Beneath our feet, a vast microbial network dubbed the "wood wide web" allows trees to communicate and share resources with each other.
Trees wouldn't be able to survive if it weren't for the massive networks of fungi operating below ground.
Out of sight, these microscopic fungal filaments pervade the soil, much like a subterranean internet, helping connect plants and trees to each other.
They can use this system — sometimes called the "wood wide web" — to exchange water, nitrogen, carbon and other nutrients, or even get advance warning of threats.
Mycorrhizal fungi networks have been around for more than 400 million years. And according to ecologist Thomas Crowther, they act as a type of "brain of the forest" that works to keep the entire ecosystem healthy.
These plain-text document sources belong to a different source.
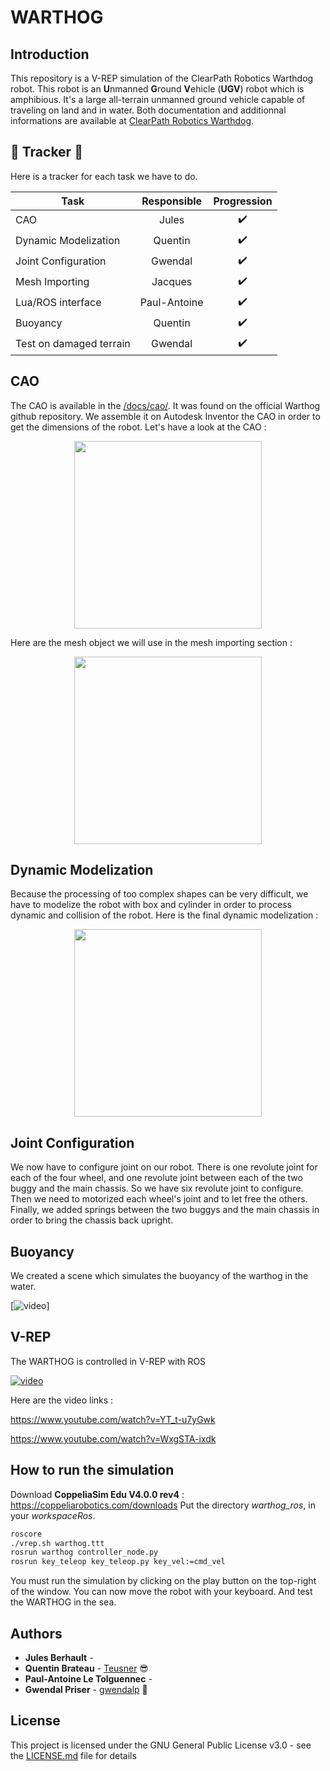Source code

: # WARTHOG

## Introduction

This repository is a V-REP simulation of the ClearPath Robotics Warthdog robot. This robot is an **U**nmanned **G**round **V**ehicle (**UGV**)  robot which is amphibious. It's a large all-terrain unmanned ground vehicle capable of traveling on land and in water. Both documentation and additionnal informations are available at [ClearPath Robotics Warthdog](https://clearpathrobotics.com/warthog-unmanned-ground-vehicle-robot/).

## :barber: Tracker :barber:
Here is a tracker for each task we have to do.

| Task                   |Responsible | Progression      |
| -----------------------|:----------:|:----------------:|
| CAO                    |Jules       |:heavy_check_mark:|
| Dynamic Modelization   |Quentin     |:heavy_check_mark:|
| Joint Configuration    |Gwendal     |:heavy_check_mark:|
| Mesh Importing         |Jacques     |:heavy_check_mark:|
| Lua/ROS interface      |Paul-Antoine|:heavy_check_mark:|
| Buoyancy				 |Quentin	  |:heavy_check_mark:|
| Test on damaged terrain|Gwendal     |:heavy_check_mark:|



## CAO

The CAO is available in the [/docs/cao/](https://github.com/gwendalp/WARTHOG/tree/master/docs/cao). It was found on the official Warthog github repository. We assemble it on Autodesk Inventor the CAO in order to get the dimensions of the robot. Let's have a look at the CAO :

<p align="center">
    <img src="https://raw.githubusercontent.com/gwendalp/WARTHOG/master/docs/images/cao.png" width="300">
</p>

Here are the mesh object we will use in the mesh importing section :

<p align="center">
    <img src="https://raw.githubusercontent.com/gwendalp/WARTHOG/master/docs/images/mesh.png" width="300">
</p>

## Dynamic Modelization

Because the processing of too complex shapes can be very difficult, we have to modelize the robot with box and cylinder in order to process dynamic and collision of the robot. Here is the final dynamic modelization :

<p align="center">
    <img src="https://raw.githubusercontent.com/gwendalp/WARTHOG/master/docs/images/dynamic_modelization.png" width="300">
</p>

## Joint Configuration

We now have to configure joint on our robot. There is one revolute joint for each of the four wheel, and one revolute joint between each of the two buggy and the main chassis. So we have six revolute joint to configure. Then we need to motorized each wheel's joint and to let free the others. Finally, we added springs between the two buggys and the main chassis in order to bring the chassis back upright. 


## Buoyancy

We created a scene which simulates the buoyancy of the warthog in the water. 

[![video](https://github.com/gwendalp/WARTHOG/blob/master/docs/images/buoyancy.gif)]

## V-REP 

The WARTHOG is controlled in V-REP with ROS


[![video](https://github.com/gwendalp/WARTHOG/blob/master/docs/images/warthog.gif)](https://youtu.be/YT_t-u7yGwk "video")

Here are the video links :

https://www.youtube.com/watch?v=YT_t-u7yGwk

https://www.youtube.com/watch?v=WxgSTA-ixdk

## How to run the simulation
Download **CoppeliaSim Edu V4.0.0 rev4** : https://coppeliarobotics.com/downloads
Put the directory *warthog_ros*, in your *workspaceRos*.

```bash
roscore
./vrep.sh warthog.ttt
rosrun warthog controller_node.py
rosrun key_teleop key_teleop.py key_vel:=cmd_vel
```
You must run the simulation by clicking on the play button on the top-right of the window.
You can now move the robot with your keyboard. And test the WARTHOG in the sea. 


## Authors

* **Jules Berhault** - 
* **Quentin Brateau** -  [Teusner](https://github.com/Teusner) :sunglasses:
* **Paul-Antoine Le Tolguennec** - 
* **Gwendal Priser** - [gwendalp](https://github.com/gwendalp) :ocean:

## License

This project is licensed under the GNU General Public License v3.0 - see the [LICENSE.md](LICENSE.md) file for details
"Mycorrhizal fungi are absolutely essential to the functioning of about 90% of the world's trees. One couldn't really exist without the other," says Crowther from ETH Zurich, who was among a team of scientists to develop the first ever global map of the wood wide web.
So how does it work?
Trees and plants have a symbiotic relationship with the mycorrhizal fungi that weave around and bore into their roots. The plants pass their fungal partners carbon, and in return they get nutrients such as phosphorus and nitrogen that the fungi take from the soil.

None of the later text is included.